> Goal of the exercise
Write out word for word each line from the top of the material through the line that has "This is the". Pictures do not go in.
[Supplied data Boundary: Start]
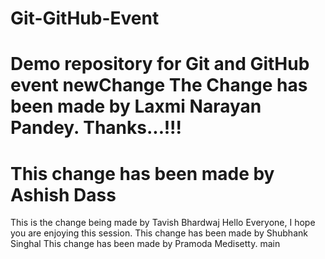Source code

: # Git-GitHub-Event
Demo repository for Git and GitHub event
 newChange
The Change has been made by Laxmi Narayan  Pandey.
Thanks...!!!
=======

This change has been made by Ashish Dass
=======
This is the change being made by Tavish Bhardwaj
Hello Everyone, I hope you are enjoying this session.
This change has been made by Shubhank Singhal
This change has been made by Pramoda Medisetty.
 main
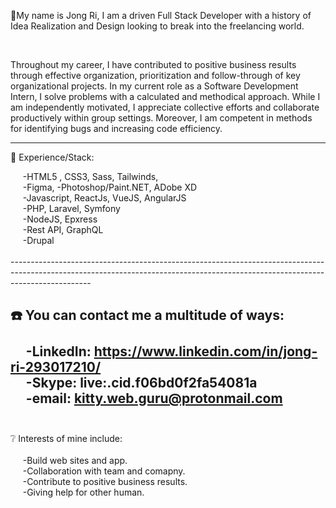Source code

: 💬My name is Jong Ri, I am a driven Full Stack Developer with a history of Idea Realization and Design looking to break into the freelancing world.</br>

&nbsp;&nbsp;&nbsp;&nbsp;<div>Throughout my career, I have contributed to positive business results through effective organization, prioritization and follow-through of key organizational projects. In my current role as a Software Development Intern, I solve problems with a calculated and methodical approach. While I am independently motivated, I appreciate collective efforts and collaborate productively within group settings. Moreover, I am competent in methods for identifying bugs and increasing code efficiency.</div>

---------------------------------------------------------------------------------------------------------------------------------------------------------------------------------

🥇 Experience/Stack:</br>
<div>&nbsp;&nbsp;&nbsp;&nbsp;
    -HTML5 , CSS3, Sass, Tailwinds,</br>&nbsp;&nbsp;&nbsp;&nbsp;
    -Figma, -Photoshop/Paint.NET, ADobe XD</br>&nbsp;&nbsp;&nbsp;&nbsp;
    -Javascript, ReactJs, VueJS, AngularJS</br>&nbsp;&nbsp;&nbsp;&nbsp;
    -PHP, Laravel, Symfony</br>&nbsp;&nbsp;&nbsp;&nbsp;
    -NodeJS, Epxress</br>&nbsp;&nbsp;&nbsp;&nbsp;
    -Rest API, GraphQL</br>&nbsp;&nbsp;&nbsp;&nbsp;
    -Drupal</br>&nbsp;&nbsp;&nbsp;&nbsp;
    </div>
 --------------------------------------------------------------------------------------------------------------------------------------------------------------------------------

☎️ You can contact me a multitude of ways:</br></br>&nbsp;&nbsp;&nbsp;&nbsp;
   -LinkedIn: https://www.linkedin.com/in/jong-ri-293017210/</br>&nbsp;&nbsp;&nbsp;&nbsp;
   -Skype: live:.cid.f06bd0f2fa54081a</br>&nbsp;&nbsp;&nbsp;&nbsp;
   -email: kitty.web.guru@protonmail.com</br>&nbsp;&nbsp;&nbsp;&nbsp;
 ----------------------------------------------------------------------------------------------------------------------------------------------------------------------------------  
   
❔ Interests of mine include:</br></br>&nbsp;&nbsp;&nbsp;&nbsp;
  -Build web sites and app.</br>&nbsp;&nbsp;&nbsp;&nbsp;
  -Collaboration with team and comapny.</br>&nbsp;&nbsp;&nbsp;&nbsp;
  -Contribute to positive business results.</br>&nbsp;&nbsp;&nbsp;&nbsp;
  -Giving help for other human. </br>&nbsp;&nbsp;&nbsp;&nbsp;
[Supplied data Boundary: End]
> Reply to the task
Source code

: # Git-GitHub-Event
Demo repository for Git and GitHub event
 newChange
The Change has been made by Laxmi Narayan  Pandey.
Thanks...!!!
=======

This change has been made by Ashish Dass
=======
This is the change being made by Tavish Bhardwaj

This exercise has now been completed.